* What you need to do
The full listing, copied exactly and free of pictures, is the expected reply.

-- Working data follows --

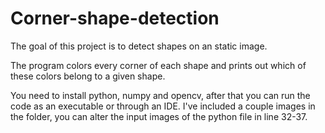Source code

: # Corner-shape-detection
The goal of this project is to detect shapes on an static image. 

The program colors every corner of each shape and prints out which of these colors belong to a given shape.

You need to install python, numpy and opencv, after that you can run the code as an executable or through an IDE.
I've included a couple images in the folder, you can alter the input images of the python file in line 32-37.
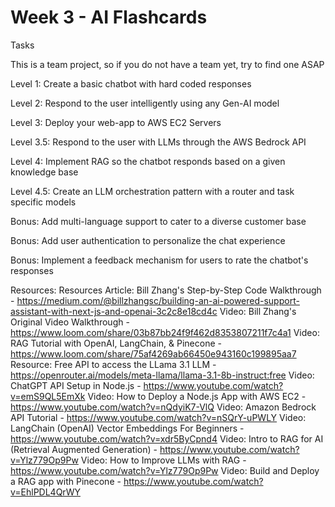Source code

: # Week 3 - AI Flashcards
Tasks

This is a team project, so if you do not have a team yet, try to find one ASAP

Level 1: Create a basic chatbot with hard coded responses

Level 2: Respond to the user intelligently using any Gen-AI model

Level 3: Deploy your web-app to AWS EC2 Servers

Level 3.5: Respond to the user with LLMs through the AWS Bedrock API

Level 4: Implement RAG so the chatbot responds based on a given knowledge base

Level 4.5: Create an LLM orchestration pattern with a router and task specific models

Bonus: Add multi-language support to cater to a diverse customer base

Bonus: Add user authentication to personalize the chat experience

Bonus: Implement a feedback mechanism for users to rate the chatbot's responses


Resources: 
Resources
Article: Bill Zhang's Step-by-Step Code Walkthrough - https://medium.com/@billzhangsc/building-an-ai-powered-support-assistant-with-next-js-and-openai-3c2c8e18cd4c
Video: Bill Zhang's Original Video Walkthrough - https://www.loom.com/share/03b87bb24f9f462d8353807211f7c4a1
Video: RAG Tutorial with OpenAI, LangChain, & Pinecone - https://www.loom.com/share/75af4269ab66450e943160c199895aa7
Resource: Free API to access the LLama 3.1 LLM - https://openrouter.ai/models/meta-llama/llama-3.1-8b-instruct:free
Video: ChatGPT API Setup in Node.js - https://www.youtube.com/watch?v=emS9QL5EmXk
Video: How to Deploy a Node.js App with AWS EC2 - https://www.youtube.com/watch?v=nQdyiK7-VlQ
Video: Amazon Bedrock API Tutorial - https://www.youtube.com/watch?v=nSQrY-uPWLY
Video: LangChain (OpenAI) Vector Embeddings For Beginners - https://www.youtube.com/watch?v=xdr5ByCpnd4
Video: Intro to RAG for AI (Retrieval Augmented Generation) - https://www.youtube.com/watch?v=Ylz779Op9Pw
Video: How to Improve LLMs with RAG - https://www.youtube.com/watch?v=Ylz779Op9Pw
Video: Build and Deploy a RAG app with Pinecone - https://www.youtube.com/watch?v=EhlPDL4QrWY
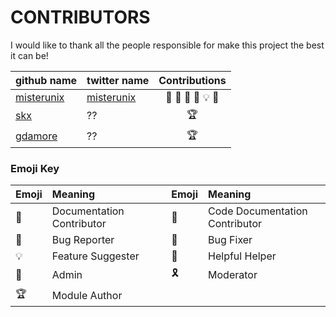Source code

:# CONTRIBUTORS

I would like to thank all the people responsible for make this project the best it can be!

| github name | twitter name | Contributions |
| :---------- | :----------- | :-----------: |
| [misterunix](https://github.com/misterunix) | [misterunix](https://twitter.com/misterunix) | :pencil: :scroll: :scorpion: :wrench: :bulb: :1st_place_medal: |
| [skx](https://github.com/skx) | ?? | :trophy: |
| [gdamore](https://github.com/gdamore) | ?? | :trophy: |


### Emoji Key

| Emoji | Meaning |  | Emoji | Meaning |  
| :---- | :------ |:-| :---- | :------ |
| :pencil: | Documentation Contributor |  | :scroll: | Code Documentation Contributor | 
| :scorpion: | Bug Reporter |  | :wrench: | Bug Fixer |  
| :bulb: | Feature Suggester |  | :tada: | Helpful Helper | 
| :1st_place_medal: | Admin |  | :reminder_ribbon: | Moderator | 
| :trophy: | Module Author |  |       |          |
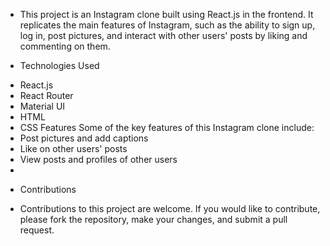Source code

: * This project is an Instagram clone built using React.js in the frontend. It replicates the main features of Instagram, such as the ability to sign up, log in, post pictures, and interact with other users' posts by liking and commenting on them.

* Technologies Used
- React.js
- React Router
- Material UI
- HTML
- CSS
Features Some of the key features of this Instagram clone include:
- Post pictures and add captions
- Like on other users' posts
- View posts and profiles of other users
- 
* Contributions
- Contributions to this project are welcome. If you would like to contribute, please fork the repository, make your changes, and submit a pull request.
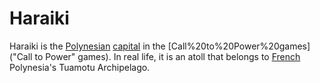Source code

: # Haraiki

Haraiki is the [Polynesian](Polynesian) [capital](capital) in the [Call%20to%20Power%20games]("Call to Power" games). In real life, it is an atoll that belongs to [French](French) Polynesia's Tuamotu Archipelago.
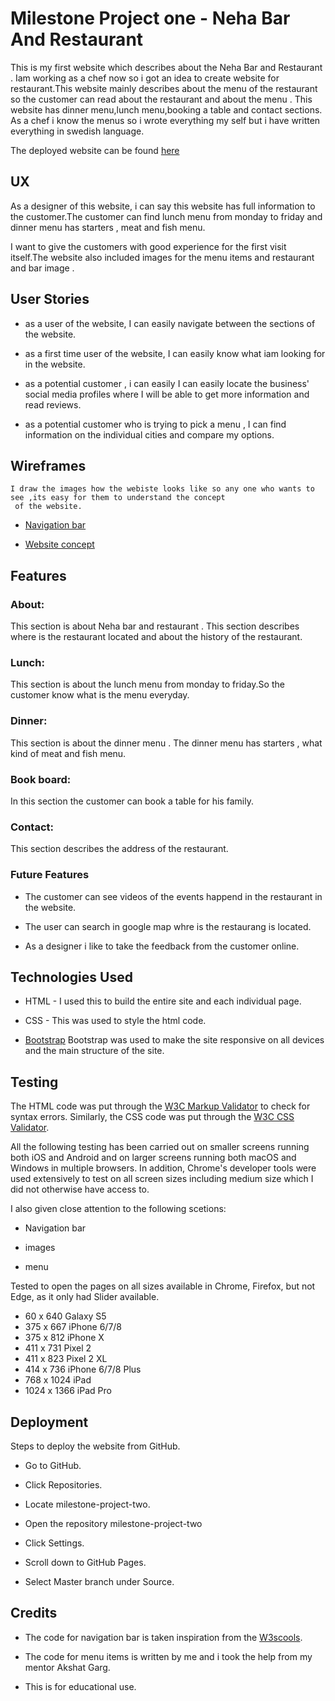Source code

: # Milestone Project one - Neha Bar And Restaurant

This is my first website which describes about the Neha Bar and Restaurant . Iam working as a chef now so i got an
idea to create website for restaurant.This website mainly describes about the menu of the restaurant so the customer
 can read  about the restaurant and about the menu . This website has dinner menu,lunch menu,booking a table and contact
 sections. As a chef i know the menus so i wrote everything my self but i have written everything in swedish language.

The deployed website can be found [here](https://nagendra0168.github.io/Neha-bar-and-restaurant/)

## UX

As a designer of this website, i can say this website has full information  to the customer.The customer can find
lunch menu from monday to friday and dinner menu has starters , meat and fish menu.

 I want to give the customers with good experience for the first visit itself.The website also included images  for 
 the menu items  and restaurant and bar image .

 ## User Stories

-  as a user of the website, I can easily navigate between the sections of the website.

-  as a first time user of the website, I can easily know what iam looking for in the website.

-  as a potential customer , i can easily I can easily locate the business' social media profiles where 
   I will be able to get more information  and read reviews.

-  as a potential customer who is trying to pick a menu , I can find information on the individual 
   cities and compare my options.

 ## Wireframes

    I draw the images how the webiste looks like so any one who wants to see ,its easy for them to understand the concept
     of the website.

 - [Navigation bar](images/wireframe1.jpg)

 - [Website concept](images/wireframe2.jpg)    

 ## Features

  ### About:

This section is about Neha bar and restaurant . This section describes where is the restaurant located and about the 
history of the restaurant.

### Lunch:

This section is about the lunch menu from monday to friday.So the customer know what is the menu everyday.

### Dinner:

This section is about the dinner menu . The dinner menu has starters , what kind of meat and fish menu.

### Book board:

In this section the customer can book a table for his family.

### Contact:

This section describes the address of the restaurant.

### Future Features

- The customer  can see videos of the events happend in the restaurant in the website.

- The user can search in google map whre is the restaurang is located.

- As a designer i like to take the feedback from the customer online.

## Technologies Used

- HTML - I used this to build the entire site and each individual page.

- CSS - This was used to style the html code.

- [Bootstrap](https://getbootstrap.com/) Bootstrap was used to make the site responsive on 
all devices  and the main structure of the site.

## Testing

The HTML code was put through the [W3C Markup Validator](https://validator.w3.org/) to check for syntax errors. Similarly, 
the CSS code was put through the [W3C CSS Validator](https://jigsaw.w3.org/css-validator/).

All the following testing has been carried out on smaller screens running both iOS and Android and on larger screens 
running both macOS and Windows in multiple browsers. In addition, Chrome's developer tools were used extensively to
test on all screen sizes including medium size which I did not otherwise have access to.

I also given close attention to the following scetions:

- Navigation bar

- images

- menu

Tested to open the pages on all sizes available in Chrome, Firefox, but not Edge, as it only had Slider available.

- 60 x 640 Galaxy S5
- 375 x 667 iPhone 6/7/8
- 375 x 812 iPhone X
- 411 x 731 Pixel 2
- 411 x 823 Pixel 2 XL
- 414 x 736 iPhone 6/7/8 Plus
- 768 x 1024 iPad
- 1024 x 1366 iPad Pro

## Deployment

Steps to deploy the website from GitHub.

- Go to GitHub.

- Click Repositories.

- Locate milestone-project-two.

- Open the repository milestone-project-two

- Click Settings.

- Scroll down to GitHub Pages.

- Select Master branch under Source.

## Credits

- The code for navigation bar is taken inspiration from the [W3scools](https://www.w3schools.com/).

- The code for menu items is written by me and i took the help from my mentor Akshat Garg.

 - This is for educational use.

-- Working data concluded --

* Answer box
Source code

: # Corner-shape-detection
The goal of this project is to detect shapes on an static image. 

The program colors every corner of each shape and prints out which of these colors belong to a given shape.

You need to install python, numpy and opencv, after that you can run the code as an executable or through an IDE.
I've included a couple images in the folder, you can alter the input images of the python file in line 32-37.
Source code

: # Week 3 - AI Flashcards
Tasks

This is a team project, so if you do not have a team yet, try to find one ASAP

Level 1: Create a basic chatbot with hard coded responses

Level 2: Respond to the user intelligently using any Gen-AI model

Level 3: Deploy your web-app to AWS EC2 Servers

Level 3.5: Respond to the user with LLMs through the AWS Bedrock API

Level 4: Implement RAG so the chatbot responds based on a given knowledge base

Level 4.5: Create an LLM orchestration pattern with a router and task specific models

Bonus: Add multi-language support to cater to a diverse customer base

Bonus: Add user authentication to personalize the chat experience

Bonus: Implement a feedback mechanism for users to rate the chatbot's responses


Resources: 
Resources
Article: Bill Zhang's Step-by-Step Code Walkthrough - https://medium.com/@billzhangsc/building-an-ai-powered-support-assistant-with-next-js-and-openai-3c2c8e18cd4c
Video: Bill Zhang's Original Video Walkthrough - https://www.loom.com/share/03b87bb24f9f462d8353807211f7c4a1
Video: RAG Tutorial with OpenAI, LangChain, & Pinecone - https://www.loom.com/share/75af4269ab66450e943160c199895aa7
Resource: Free API to access the LLama 3.1 LLM - https://openrouter.ai/models/meta-llama/llama-3.1-8b-instruct:free
Video: ChatGPT API Setup in Node.js - https://www.youtube.com/watch?v=emS9QL5EmXk
Video: How to Deploy a Node.js App with AWS EC2 - https://www.youtube.com/watch?v=nQdyiK7-VlQ
Video: Amazon Bedrock API Tutorial - https://www.youtube.com/watch?v=nSQrY-uPWLY
Video: LangChain (OpenAI) Vector Embeddings For Beginners - https://www.youtube.com/watch?v=xdr5ByCpnd4
Video: Intro to RAG for AI (Retrieval Augmented Generation) - https://www.youtube.com/watch?v=Ylz779Op9Pw
Video: How to Improve LLMs with RAG - https://www.youtube.com/watch?v=Ylz779Op9Pw
Video: Build and Deploy a RAG app with Pinecone - https://www.youtube.com/watch?v=EhlPDL4QrWY
Source code

:# CONTRIBUTORS

I would like to thank all the people responsible for make this project the best it can be!

| github name | twitter name | Contributions |
| :---------- | :----------- | :-----------: |
| [misterunix](https://github.com/misterunix) | [misterunix](https://twitter.com/misterunix) | :pencil: :scroll: :scorpion: :wrench: :bulb: :1st_place_medal: |
| [skx](https://github.com/skx) | ?? | :trophy: |
| [gdamore](https://github.com/gdamore) | ?? | :trophy: |


### Emoji Key

| Emoji | Meaning |  | Emoji | Meaning |  
| :---- | :------ |:-| :---- | :------ |
| :pencil: | Documentation Contributor |  | :scroll: | Code Documentation Contributor | 
| :scorpion: | Bug Reporter |  | :wrench: | Bug Fixer |  
| :bulb: | Feature Suggester |  | :tada: | Helpful Helper | 
| :1st_place_medal: | Admin |  | :reminder_ribbon: | Moderator | 
| :trophy: | Module Author |  |       |          |
Source code

: * This project is an Instagram clone built using React.js in the frontend. It replicates the main features of Instagram, such as the ability to sign up, log in, post pictures, and interact with other users' posts by liking and commenting on them.

* Technologies Used
- React.js
- React Router
- Material UI
- HTML
- CSS
Features Some of the key features of this Instagram clone include:
- Post pictures and add captions
- Like on other users' posts
- View posts and profiles of other users
- 
* Contributions
- Contributions to this project are welcome. If you would like to contribute, please fork the repository, make your changes, and submit a pull request.
Source code

: # Haraiki

Haraiki is the [Polynesian](Polynesian) [capital](capital) in the [Call%20to%20Power%20games]("Call to Power" games). In real life, it is an atoll that belongs to [French](French) Polynesia's Tuamotu Archipelago.
Source code

: # Milestone Project one - Neha Bar And Restaurant

This is my first website which describes about the Neha Bar and Restaurant . Iam working as a chef now so i got an
idea to create website for restaurant.This website mainly describes about the menu of the restaurant so the customer
 can read  about the restaurant and about the menu . This website has dinner menu,lunch menu,booking a table and contact
 sections. As a chef i know the menus so i wrote everything my self but i have written everything in swedish language.

The deployed website can be found [here](https://nagendra0168.github.io/Neha-bar-and-restaurant/)

## UX

As a designer of this website, i can say this website has full information  to the customer.The customer can find
lunch menu from monday to friday and dinner menu has starters , meat and fish menu.

 I want to give the customers with good experience for the first visit itself.The website also included images  for 
 the menu items  and restaurant and bar image .

 ## User Stories

-  as a user of the website, I can easily navigate between the sections of the website.

-  as a first time user of the website, I can easily know what iam looking for in the website.

-  as a potential customer , i can easily I can easily locate the business' social media profiles where 
   I will be able to get more information  and read reviews.

-  as a potential customer who is trying to pick a menu , I can find information on the individual 
   cities and compare my options.

 ## Wireframes

    I draw the images how the webiste looks like so any one who wants to see ,its easy for them to understand the concept
     of the website.

 - [Navigation bar](images/wireframe1.jpg)

 - [Website concept](images/wireframe2.jpg)    

 ## Features

  ### About:

This section is about Neha bar and restaurant . This section describes where is the restaurant located and about the 
history of the restaurant.

### Lunch:

This section is about the lunch menu from monday to friday.So the customer know what is the menu everyday.

### Dinner:

This section is about the dinner menu . The dinner menu has starters , what kind of meat and fish menu.

### Book board:

In this section the customer can book a table for his family.

### Contact:

This section describes the address of the restaurant.

### Future Features

- The customer  can see videos of the events happend in the restaurant in the website.

- The user can search in google map whre is the restaurang is located.

- As a designer i like to take the feedback from the customer online.

## Technologies Used

- HTML - I used this to build the entire site and each individual page.

- CSS - This was used to style the html code.

- [Bootstrap](https://getbootstrap.com/) Bootstrap was used to make the site responsive on 
all devices  and the main structure of the site.

## Testing

The HTML code was put through the [W3C Markup Validator](https://validator.w3.org/) to check for syntax errors. Similarly, 
the CSS code was put through the [W3C CSS Validator](https://jigsaw.w3.org/css-validator/).

All the following testing has been carried out on smaller screens running both iOS and Android and on larger screens 
running both macOS and Windows in multiple browsers. In addition, Chrome's developer tools were used extensively to
test on all screen sizes including medium size which I did not otherwise have access to.

I also given close attention to the following scetions:

- Navigation bar

- images

- menu

Tested to open the pages on all sizes available in Chrome, Firefox, but not Edge, as it only had Slider available.

- 60 x 640 Galaxy S5
- 375 x 667 iPhone 6/7/8
- 375 x 812 iPhone X
- 411 x 731 Pixel 2
- 411 x 823 Pixel 2 XL
- 414 x 736 iPhone 6/7/8 Plus
- 768 x 1024 iPad
- 1024 x 1366 iPad Pro

## Deployment

Steps to deploy the website from GitHub.

- Go to GitHub.

- Click Repositories.

- Locate milestone-project-two.

- Open the repository milestone-project-two

- Click Settings.

- Scroll down to GitHub Pages.

- Select Master branch under Source.

## Credits

- The code for navigation bar is taken inspiration from the [W3scools](https://www.w3schools.com/).

- The code for menu items is written by me and i took the help from my mentor Akshat Garg.

 - This is for educational use.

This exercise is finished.